▶ Your task
The records that follow should be returned exactly, pictures excluded.

── Input

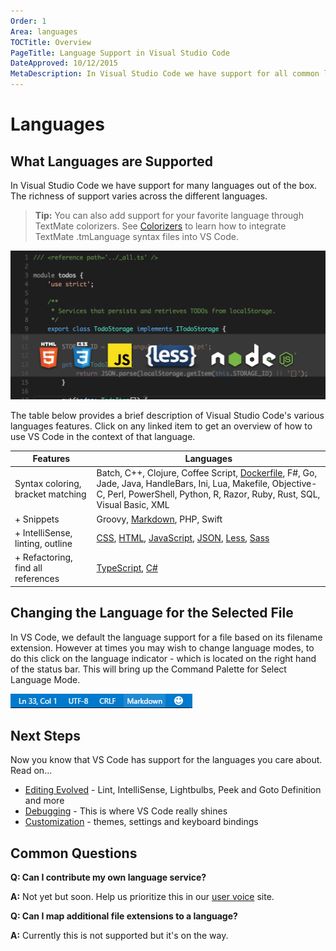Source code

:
 ```yaml
---
Order: 1
Area: languages
TOCTitle: Overview
PageTitle: Language Support in Visual Studio Code
DateApproved: 10/12/2015
MetaDescription: In Visual Studio Code we have support for all common languages.  We even support debugging for Node.js and ASP.NET 5.
---
```



# Languages

## What Languages are Supported
In Visual Studio Code we have support for many languages out of the box. The richness of support varies across the different languages.

>**Tip:** You can also add support for your favorite language through TextMate colorizers.  See [Colorizers](/docs/customization/colorizer.md) to learn how to integrate TextMate .tmLanguage syntax files into VS Code.

![Languages](images/languages/languagecoverage.png)

The table below provides a brief description of Visual Studio Code's various languages features.  Click on any linked item to get an overview of how to use VS Code in the context of that language.

Features|Languages
--------|-------------------------
Syntax coloring, bracket matching |Batch, C++, Clojure, Coffee Script, [Dockerfile](/docs/languages/dockerfile.md), F#, Go, Jade, Java, HandleBars, Ini, Lua, Makefile, Objective-C, Perl, PowerShell, Python, R, Razor, Ruby, Rust, SQL, Visual Basic, XML
+ Snippets| Groovy, [Markdown](/docs/languages/markdown.md), PHP, Swift
+ IntelliSense, linting, outline|[CSS](/docs/languages/css.md), [HTML](/docs/languages/html.md), [JavaScript](/docs/languages/javascript.md), [JSON](/docs/languages/json.md), [Less](/docs/languages/css.md), [Sass](/docs/languages/css.md)
+ Refactoring, find all references|[TypeScript](/docs/languages/typescript.md), [C&#35;](/docs/languages/csharp.md)

## Changing the Language for the Selected File

In VS Code, we default the language support for a file based on its filename extension.  However at times you may wish to change language modes, to do this click on the language indicator - which is located on the right hand of the status bar.  This will bring up the Command Palette for Select Language Mode.

![Language Selector](images/languages/languageselect.png)

## Next Steps
Now you know that VS Code has support for the languages you care about. Read on...

* [Editing Evolved](/docs/editor/editingevolved.md) - Lint, IntelliSense, Lightbulbs, Peek and Goto Definition and more
* [Debugging](/docs/editor/debugging.md) - This is where VS Code really shines
* [Customization](/docs/customization/overview.md) - themes, settings and keyboard bindings

## Common Questions

**Q: Can I contribute my own language service?**

**A:** Not yet but soon. Help us prioritize this in our [user voice](http://go.microsoft.com/fwlink/?LinkID=533482) site.

**Q: Can I map additional file extensions to a language?**

**A:** Currently this is not supported but it's on the way.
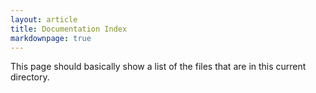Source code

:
 ```yaml
---
layout: article
title: Documentation Index
markdownpage: true
---
```


This page should basically show a list of the files that are in this current directory.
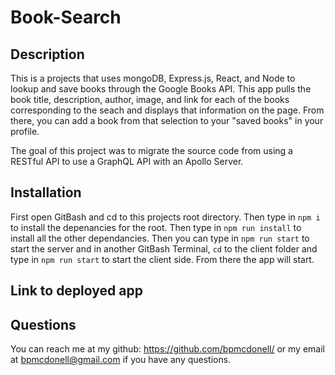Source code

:# Book-Search

## Description
This is a projects that uses mongoDB, Express.js, React, and Node to lookup and save books through the Google Books API. This app pulls the book title, description, author, image, and link for each of the books corresponding to the seach and displays that information on the page. From there, you can add a book from that selection to your "saved books" in your profile.

The goal of this project was to migrate the source code from using a RESTful API to use a GraphQL API with an Apollo Server.

## Installation
First open GitBash and cd to this projects root directory. Then type in ```npm i``` to install the depenancies for the root. Then type in ```npm run install``` to install all the other dependancies. 
Then you can type in ```npm run start``` to start the server and in another GitBash Terminal, ```cd``` to the client folder and type in ```npm run start``` to start the client side. From there the app will start.

## Link to deployed app


## Questions
You can reach me at my github: https://github.com/bpmcdonell/ or my email at bpmcdonell@gmail.com if you have any questions.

────

▶ Response to the task
Source code

:
 ```yaml
---
Order: 1
Area: languages
TOCTitle: Overview
PageTitle: Language Support in Visual Studio Code
DateApproved: 10/12/2015
MetaDescription: In Visual Studio Code we have support for all common languages.  We even support debugging for Node.js and ASP.NET 5.
---
```



# Languages

## What Languages are Supported
In Visual Studio Code we have support for many languages out of the box. The richness of support varies across the different languages.

>**Tip:** You can also add support for your favorite language through TextMate colorizers.  See [Colorizers](/docs/customization/colorizer.md) to learn how to integrate TextMate .tmLanguage syntax files into VS Code.

![Languages](images/languages/languagecoverage.png)

The table below provides a brief description of Visual Studio Code's various languages features.  Click on any linked item to get an overview of how to use VS Code in the context of that language.

Features|Languages
--------|-------------------------
Syntax coloring, bracket matching |Batch, C++, Clojure, Coffee Script, [Dockerfile](/docs/languages/dockerfile.md), F#, Go, Jade, Java, HandleBars, Ini, Lua, Makefile, Objective-C, Perl, PowerShell, Python, R, Razor, Ruby, Rust, SQL, Visual Basic, XML
+ Snippets| Groovy, [Markdown](/docs/languages/markdown.md), PHP, Swift
+ IntelliSense, linting, outline|[CSS](/docs/languages/css.md), [HTML](/docs/languages/html.md), [JavaScript](/docs/languages/javascript.md), [JSON](/docs/languages/json.md), [Less](/docs/languages/css.md), [Sass](/docs/languages/css.md)
+ Refactoring, find all references|[TypeScript](/docs/languages/typescript.md), [C&#35;](/docs/languages/csharp.md)

## Changing the Language for the Selected File

In VS Code, we default the language support for a file based on its filename extension.  However at times you may wish to change language modes, to do this click on the language indicator - which is located on the right hand of the status bar.  This will bring up the Command Palette for Select Language Mode.

![Language Selector](images/languages/languageselect.png)

## Next Steps
Now you know that VS Code has support for the languages you care about. Read on...

* [Editing Evolved](/docs/editor/editingevolved.md) - Lint, IntelliSense, Lightbulbs, Peek and Goto Definition and more
* [Debugging](/docs/editor/debugging.md) - This is where VS Code really shines
* [Customization](/docs/customization/overview.md) - themes, settings and keyboard bindings

## Common Questions

**Q: Can I contribute my own language service?**

**A:** Not yet but soon. Help us prioritize this in our [user voice](http://go.microsoft.com/fwlink/?LinkID=533482) site.

**Q: Can I map additional file extensions to a language?**

**A:** Currently this is not supported but it's on the way.
Source code

:
 ```yaml
---
layout: article
title: Documentation Index
markdownpage: true
---
```


This page should basically show a list of the files that are in this current directory.
Source code

:# Book-Search

## Description
This is a projects that uses mongoDB, Express.js, React, and Node to lookup and save books through the Google Books API. This app pulls the book title, description, author, image, and link for each of the books corresponding to the seach and displays that information on the page. From there, you can add a book from that selection to your "saved books" in your profile.

The goal of this project was to migrate the source code from using a RESTful API to use a GraphQL API with an Apollo Server.

## Installation
First open GitBash and cd to this projects root directory. Then type in ```npm i``` to install the depenancies for the root. Then type in ```npm run install``` to install all the other dependancies. 
Then you can type in ```npm run start``` to start the server and in another GitBash Terminal, ```cd``` to the client folder and type in ```npm run start``` to start the client side. From there the app will start.

## Link to deployed app


## Questions
You can reach me at my github: https://github.com/bpmcdonell/ or my email at bpmcdonell@gmail.com if you have any questions.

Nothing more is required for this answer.